___ RAW DATA ___
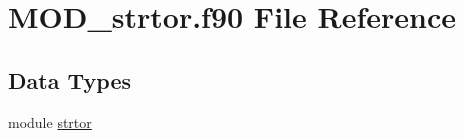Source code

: \hypertarget{MOD__strtor_8f90}{\section{M\-O\-D\-\_\-strtor.\-f90 File Reference}
\label{MOD__strtor_8f90}
}
\subsection*{Data Types}
\begin{DoxyCompactItemize}
\item 
module \hyperlink{classstrtor}{strtor}
\end{DoxyCompactItemize}
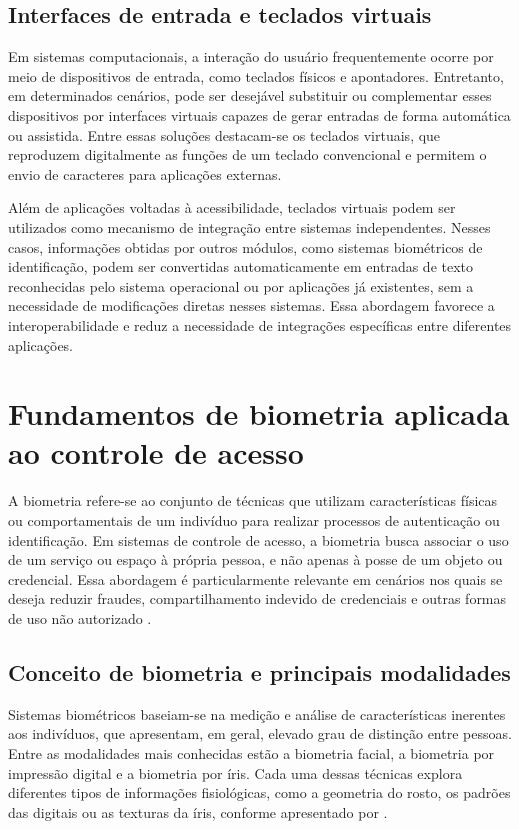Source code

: \subsection{Interfaces de entrada e teclados virtuais}

Em sistemas computacionais, a interação do usuário frequentemente ocorre por meio de dispositivos de entrada, como teclados físicos e apontadores. Entretanto, em determinados cenários, pode ser desejável substituir ou complementar esses dispositivos por interfaces virtuais capazes de gerar entradas de forma automática ou assistida. Entre essas soluções destacam-se os teclados virtuais, que reproduzem digitalmente as funções de um teclado convencional e permitem o envio de caracteres para aplicações externas.

Além de aplicações voltadas à acessibilidade, teclados virtuais podem ser utilizados como mecanismo de integração entre sistemas independentes. Nesses casos, informações obtidas por outros módulos, como sistemas biométricos de identificação, podem ser convertidas automaticamente em entradas de texto reconhecidas pelo sistema operacional ou por aplicações já existentes, sem a necessidade de modificações diretas nesses sistemas. Essa abordagem favorece a interoperabilidade e reduz a necessidade de integrações específicas entre diferentes aplicações.



\section{Fundamentos de biometria aplicada ao controle de acesso}

A biometria refere-se ao conjunto de técnicas que utilizam características físicas ou comportamentais de um indivíduo para realizar processos de autenticação ou identificação. Em sistemas de controle de acesso, a biometria busca associar o uso de um serviço ou espaço à própria pessoa, e não apenas à posse de um objeto ou credencial. Essa abordagem é particularmente relevante em cenários nos quais se deseja reduzir fraudes, compartilhamento indevido de credenciais e outras formas de uso não autorizado \cite{bolle2013guide}.

\subsection{Conceito de biometria e principais modalidades}

Sistemas biométricos baseiam-se na medição e análise de características inerentes aos indivíduos, que apresentam, em geral, elevado grau de distinção entre pessoas. Entre as modalidades mais conhecidas estão a biometria facial, a biometria por impressão digital e a biometria por íris. Cada uma dessas técnicas explora diferentes tipos de informações fisiológicas, como a geometria do rosto, os padrões das digitais ou as texturas da íris, conforme apresentado por \textcite{bolle2013guide}.

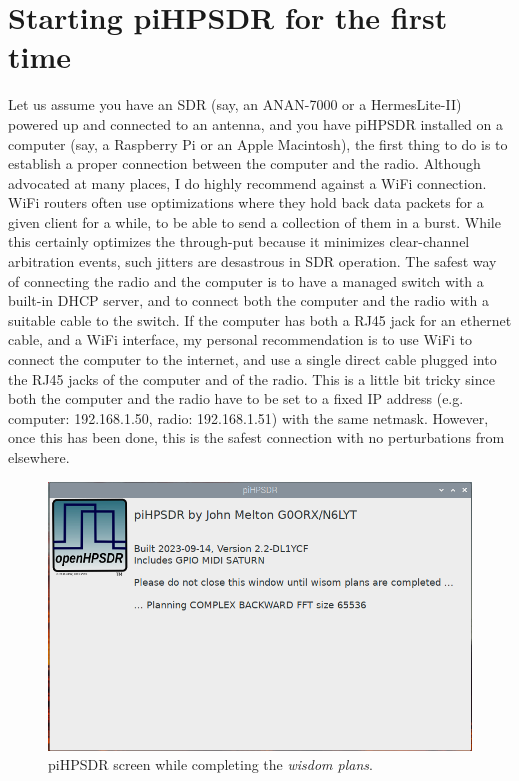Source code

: \documentclass[12pt]{book}
\begin{document}
\chapter{Starting piHPSDR for the first time}
Let us assume you have an SDR (say, an ANAN-7000 or a HermesLite-II) powered up and connected to an antenna,
and you have piHPSDR installed on a computer (say, a Raspberry Pi or an Apple Macintosh), the first thing to
do is to establish a proper connection between the computer and the radio. Although advocated at many 
places,
I do highly recommend against a WiFi connection. WiFi routers often use optimizations where they hold
back data packets for a given client for a while, to be able to send a collection of them in a burst. While
this certainly optimizes the through-put because it minimizes clear-channel arbitration events, such jitters
are desastrous in SDR operation. The safest way of connecting the radio and the computer is to have a
managed switch with a built-in DHCP server, and to connect both the computer and the radio with a suitable
cable to the switch. If the computer has both a RJ45 jack for an ethernet cable, and a WiFi interface, my
personal recommendation is to use WiFi to connect the computer to the internet, and use a single direct 
cable plugged
into the RJ45 jacks of the computer and of the radio. This is a little bit tricky since both the computer
and the radio have to be set to a fixed IP address (e.g. computer: 192.168.1.50, radio: 192.168.1.51) with
the same netmask. However, once this has been done, this is the safest connection with no perturbations from
elsewhere.

\begin{figure}
\center
\includegraphics[width=12cm]{Planning.png}
\caption{piHPSDR screen while completing the \textit{wisdom plans}.}
\label{fig:Planning}
\end{figure}
\end{document}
___
▸ YOUR TASK
If a line in the listing contains the string "both", copy it.

▸ TASK RESPONSE
managed switch with a built-in DHCP server, and to connect both the computer and the radio with a suitable
cable to the switch. If the computer has both a RJ45 jack for an ethernet cable, and a WiFi interface, my
into the RJ45 jacks of the computer and of the radio. This is a little bit tricky since both the computer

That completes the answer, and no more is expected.